Since the guys that wrote #ziplib didn’t have the CLR in mind there are several things that break without UNSAFE set. As I mentioned earlier the use of finalizers and static fields were the two big ones. I will at some point recode those parts but for now they are still in place. The second thing is the library covers a lot more functionality that I actually need, So I’ve removed the bits I can without refactoring the library. The resulting DLL isn’t horribly big at this point but I figure when I get around to coding up the finalizers I’ll refactor down to what I need then. One big plus for me though is #ziplib is all managed code written in C# so it is pretty easily added directly into my DLL so I don’t have to register two assemblies or call down to the file system to a unmanaged DLL. Compression is handled by RijndaelManaged which is a built in .net 2.0 libraries.

The big downer for me was trying to debug the the code in Visual Studio 2008, when it did work it was ok but It would fail to connect or fail to register the assemblies so I just fell back to injecting debug messages and running tests manually in SSMS.

One thing I really like about programming languages like C# is method overloading, I really wished you could do that with stored procedures! Since I can’t there were only two options, a stored proc that had lots of flags and variables that may or may not be used and handle it all under the covers or just build each option into a proc with simple callers and a descriptive name. I voted for option two. Some of the T-SQL procedures are used internally by the CLR procedures while all the CLR procedures are called by the user.

Here is the list procedures and what they do.

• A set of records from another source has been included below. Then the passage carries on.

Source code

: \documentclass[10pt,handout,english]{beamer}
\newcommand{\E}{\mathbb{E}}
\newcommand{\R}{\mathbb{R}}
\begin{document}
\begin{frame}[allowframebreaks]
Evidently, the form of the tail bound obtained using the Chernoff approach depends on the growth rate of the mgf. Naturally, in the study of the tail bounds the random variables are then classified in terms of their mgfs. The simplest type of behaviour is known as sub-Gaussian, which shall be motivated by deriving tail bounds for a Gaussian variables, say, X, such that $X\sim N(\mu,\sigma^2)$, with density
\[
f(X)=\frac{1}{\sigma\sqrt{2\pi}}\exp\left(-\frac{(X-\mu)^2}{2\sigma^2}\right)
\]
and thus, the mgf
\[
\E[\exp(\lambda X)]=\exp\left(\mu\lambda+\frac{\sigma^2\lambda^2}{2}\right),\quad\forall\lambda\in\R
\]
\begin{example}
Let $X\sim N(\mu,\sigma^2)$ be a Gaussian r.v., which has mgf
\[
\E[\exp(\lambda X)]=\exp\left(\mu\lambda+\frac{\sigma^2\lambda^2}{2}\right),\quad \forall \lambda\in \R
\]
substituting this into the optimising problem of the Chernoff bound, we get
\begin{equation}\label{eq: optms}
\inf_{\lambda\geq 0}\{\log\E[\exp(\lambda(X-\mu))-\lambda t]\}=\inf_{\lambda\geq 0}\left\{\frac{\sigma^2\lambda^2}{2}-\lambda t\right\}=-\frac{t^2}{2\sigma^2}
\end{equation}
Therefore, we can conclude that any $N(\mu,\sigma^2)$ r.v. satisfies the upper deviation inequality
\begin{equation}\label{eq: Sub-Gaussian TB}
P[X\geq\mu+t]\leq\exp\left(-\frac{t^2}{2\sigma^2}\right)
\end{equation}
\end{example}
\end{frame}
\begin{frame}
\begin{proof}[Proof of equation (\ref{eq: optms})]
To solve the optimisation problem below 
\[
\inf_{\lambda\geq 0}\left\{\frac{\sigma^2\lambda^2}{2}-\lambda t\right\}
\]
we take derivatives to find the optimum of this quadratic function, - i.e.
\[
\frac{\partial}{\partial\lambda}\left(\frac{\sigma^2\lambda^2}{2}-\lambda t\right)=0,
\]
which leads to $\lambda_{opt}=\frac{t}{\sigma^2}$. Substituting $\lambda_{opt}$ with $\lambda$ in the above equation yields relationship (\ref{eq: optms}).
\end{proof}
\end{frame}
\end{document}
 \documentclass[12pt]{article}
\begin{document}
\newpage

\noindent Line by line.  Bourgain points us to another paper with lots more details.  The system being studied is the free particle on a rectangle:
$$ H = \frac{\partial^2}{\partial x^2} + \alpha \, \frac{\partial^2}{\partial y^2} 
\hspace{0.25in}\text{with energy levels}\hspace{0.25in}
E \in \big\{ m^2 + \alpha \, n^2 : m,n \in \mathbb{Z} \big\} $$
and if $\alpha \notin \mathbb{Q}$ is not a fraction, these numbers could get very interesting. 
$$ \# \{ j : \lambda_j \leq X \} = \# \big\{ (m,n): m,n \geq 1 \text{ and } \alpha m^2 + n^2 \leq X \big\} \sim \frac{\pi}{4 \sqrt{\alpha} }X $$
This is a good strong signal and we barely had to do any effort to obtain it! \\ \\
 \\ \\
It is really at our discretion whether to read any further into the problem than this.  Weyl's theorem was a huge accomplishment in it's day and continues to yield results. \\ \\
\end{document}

Called by CLR procedures as helpers

InsertFile
Is called by every proc that inserts a file into the database.

SavePassphrase
Called by StorePassPhrase to handle insert into database.

RetrievePassPhrase
Called by any proc that has to decrypt a file stream

RetrieveFile
Called by any proc that retrieves a file from the database

Called by Users

T-SQL Procedures

InsertTag
Called by User supplying a file id and list of key words or “tags” as a search helper other than file name.

RetrieveFileDetails
Get details on a single file or every file stored in the database.

CLR Procedures

StorePassPhrase
Give it a password and it generates a secure hash stored into the database for symmetric encryption

Below all store a file from the file system into the database.
StoreFile
StoreFileEncrypted
StoreFileCompressed
StoreFileEncryptedCompressed

Below all retrieve a file from the database back to the file system.
ExtractFileToDisk
ExtractFileToDiskEncrypted
ExtractFileToDiskCompressed
ExtractFileToDiskEncryptedCompressed

Below all retrieve a file from the database but returns a record set with the file name and the BLOB data.
ExtractFileToRecord
ExtractFileToRecordEncrypted
ExtractFileToRecordCompressed
ExtractFileToRecordEncryptedCompressed

And lastly, I put in an xp_getfiledetails clone since I wanted a way to verify the file is on disk and get attributes it seemed pretty straight forward since I’m getting the same details when i write the file to the database anyway.

Final Thoughts

This project isn’t done yet. there are a few more things to be added other than the code cleanup I mentioned already.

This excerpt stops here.